> [ACTIVITY] Could you transcribe every record below exactly, leaving out any pictures?

> [PROVIDED MATERIAL]
[Start of section]
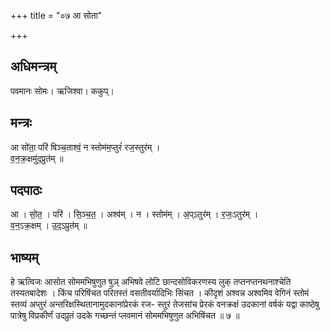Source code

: +++
title = "०७ आ सोता"

+++
## अधिमन्त्रम्
पवमानः सोमः। ऋजिश्वा। ककुप्।

## मन्त्रः
आ सो॑ता॒ परि॑ षिञ्च॒ताश्वं॒ न स्तोम॑म॒प्तुरं॑ रज॒स्तुर॑म् ।  
व॒न॒क्र॒क्षमु॑द॒प्रुत॑म् ॥

## पदपाठः
आ । सो॒त॒ । परि॑ । सि॒ञ्च॒त॒ । अश्व॑म् । न । स्तोम॑म् । अ॒प्ऽतुर॑म् । र॒जः॒ऽतुर॑म् ।  
व॒न॒ऽक्र॒क्षम् । उ॒द॒ऽप्रुत॑म् ॥

## भाष्यम्
हे ऋत्विजः आसोत सोममभिषुणुत षुञ् अभिषवे लोटि छान्दसोविकरणस्य लुक् तप्तनप्तनथनाश्चेति तस्यतबादेशः । किंच परिषिंचत परितस्तं वसतीवर्यादिभिः सिंचत । कीदृशं अश्वन्न अश्वमिव वेगिनं स्तोमं स्तव्यं अप्तुरं अन्तरिक्षस्थितानामुदकानांप्रेरकं रज- स्तुरं तेजसांच प्रेरकं वनक्रक्षं उदकानां वर्षकं यद्वा काष्ठेषु पात्रेषु विप्रकीर्णं उदप्रुतं उदके गच्छन्तं प्लवमानं सोममभिषुणुत अभिषिंचत ॥ ७ ॥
[End of section]
> [RESULT FOR THIS TASK]
Source code

: +++
title = "०७ आ सोता"

+++
## अधिमन्त्रम्
पवमानः सोमः। ऋजिश्वा। ककुप्।

## मन्त्रः
आ सो॑ता॒ परि॑ षिञ्च॒ताश्वं॒ न स्तोम॑म॒प्तुरं॑ रज॒स्तुर॑म् ।  
व॒न॒क्र॒क्षमु॑द॒प्रुत॑म् ॥

## पदपाठः
आ । सो॒त॒ । परि॑ । सि॒ञ्च॒त॒ । अश्व॑म् । न । स्तोम॑म् । अ॒प्ऽतुर॑म् । र॒जः॒ऽतुर॑म् ।  
व॒न॒ऽक्र॒क्षम् । उ॒द॒ऽप्रुत॑म् ॥

## भाष्यम्
हे ऋत्विजः आसोत सोममभिषुणुत षुञ् अभिषवे लोटि छान्दसोविकरणस्य लुक् तप्तनप्तनथनाश्चेति तस्यतबादेशः । किंच परिषिंचत परितस्तं वसतीवर्यादिभिः सिंचत । कीदृशं अश्वन्न अश्वमिव वेगिनं स्तोमं स्तव्यं अप्तुरं अन्तरिक्षस्थितानामुदकानांप्रेरकं रज- स्तुरं तेजसांच प्रेरकं वनक्रक्षं उदकानां वर्षकं यद्वा काष्ठेषु पात्रेषु विप्रकीर्णं उदप्रुतं उदके गच्छन्तं प्लवमानं सोममभिषुणुत अभिषिंचत ॥ ७ ॥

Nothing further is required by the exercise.